(Records from a collection)
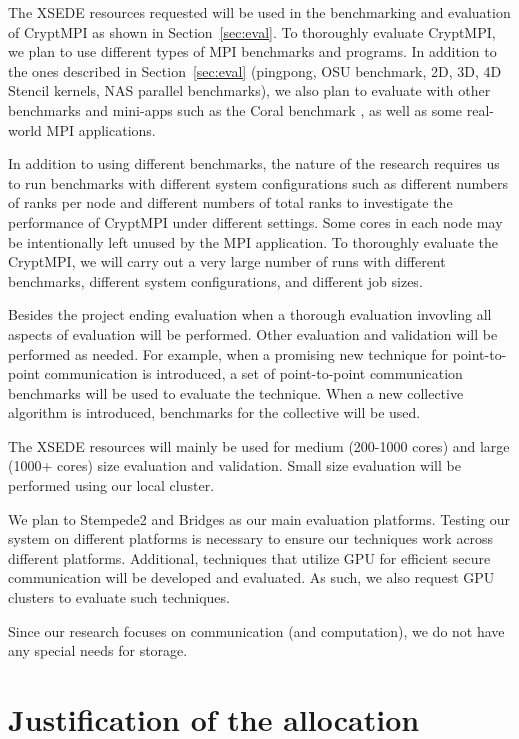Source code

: {The XSEDE resources requested will be used in the benchmarking and evaluation
of CryptMPI as shown in Section~\ref{sec:eval}. To thoroughly evaluate CryptMPI,
we plan to use different types of MPI benchmarks and programs. In addition to the ones
described in Section~\ref{sec:eval} (pingpong, OSU benchmark, 2D, 3D, 4D Stencil kernels,
NAS parallel benchmarks), we also plan to evaluate with other benchmarks and mini-apps
such as the Coral benchmark \cite{CORAL}, as well as some real-world MPI applications. 

In addition to using different benchmarks, the nature of the research requires us to
run benchmarks with different system configurations such as different numbers of ranks per node
and different numbers of total ranks to investigate the performance of CryptMPI under
different settings. Some cores in each node may be intentionally left unused by the MPI
application. To thoroughly evaluate the CryptMPI, we will carry out
a very large number of runs with different benchmarks, different system configurations,
and different job sizes.

Besides the project ending evaluation when a thorough evaluation invovling all aspects
of evaluation will be performed. Other evaluation and validation will be performed as needed.
For example, when a promising new technique for point-to-point communication
is introduced, a set of point-to-point communication benchmarks will be used to evaluate
the technique. When a new collective algorithm is introduced, benchmarks for the
collective will be used.

The XSEDE resources will mainly be used for medium (200-1000 cores)
and large (1000+ cores) size evaluation and validation. Small size evaluation
will be performed using our local cluster. 

We plan to Stempede2 and Bridges as our main evaluation platforms. Testing our system on
different platforms is necessary to ensure our techniques work across different platforms. 
Additional, techniques that utilize GPU for efficient secure communication will be developed
and evaluated. As such, we also request GPU clusters to evaluate such techniques. 

Since our research focuses on communication (and computation), we do not have any special
needs for storage. 

\section{Justification of the allocation}

}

About this task: The answer must be a word-for-word copy of all the entries, containing no pictures.

Answer section:
Source code

: {The XSEDE resources requested will be used in the benchmarking and evaluation
of CryptMPI as shown in Section~\ref{sec:eval}. To thoroughly evaluate CryptMPI,
we plan to use different types of MPI benchmarks and programs. In addition to the ones
described in Section~\ref{sec:eval} (pingpong, OSU benchmark, 2D, 3D, 4D Stencil kernels,
NAS parallel benchmarks), we also plan to evaluate with other benchmarks and mini-apps
such as the Coral benchmark \cite{CORAL}, as well as some real-world MPI applications. 

In addition to using different benchmarks, the nature of the research requires us to
run benchmarks with different system configurations such as different numbers of ranks per node
and different numbers of total ranks to investigate the performance of CryptMPI under
different settings. Some cores in each node may be intentionally left unused by the MPI
application. To thoroughly evaluate the CryptMPI, we will carry out
a very large number of runs with different benchmarks, different system configurations,
and different job sizes.

Besides the project ending evaluation when a thorough evaluation invovling all aspects
of evaluation will be performed. Other evaluation and validation will be performed as needed.
For example, when a promising new technique for point-to-point communication
is introduced, a set of point-to-point communication benchmarks will be used to evaluate
the technique. When a new collective algorithm is introduced, benchmarks for the
collective will be used.

The XSEDE resources will mainly be used for medium (200-1000 cores)
and large (1000+ cores) size evaluation and validation. Small size evaluation
will be performed using our local cluster. 

We plan to Stempede2 and Bridges as our main evaluation platforms. Testing our system on
different platforms is necessary to ensure our techniques work across different platforms. 
Additional, techniques that utilize GPU for efficient secure communication will be developed
and evaluated. As such, we also request GPU clusters to evaluate such techniques. 

Since our research focuses on communication (and computation), we do not have any special
needs for storage. 

\section{Justification of the allocation}

}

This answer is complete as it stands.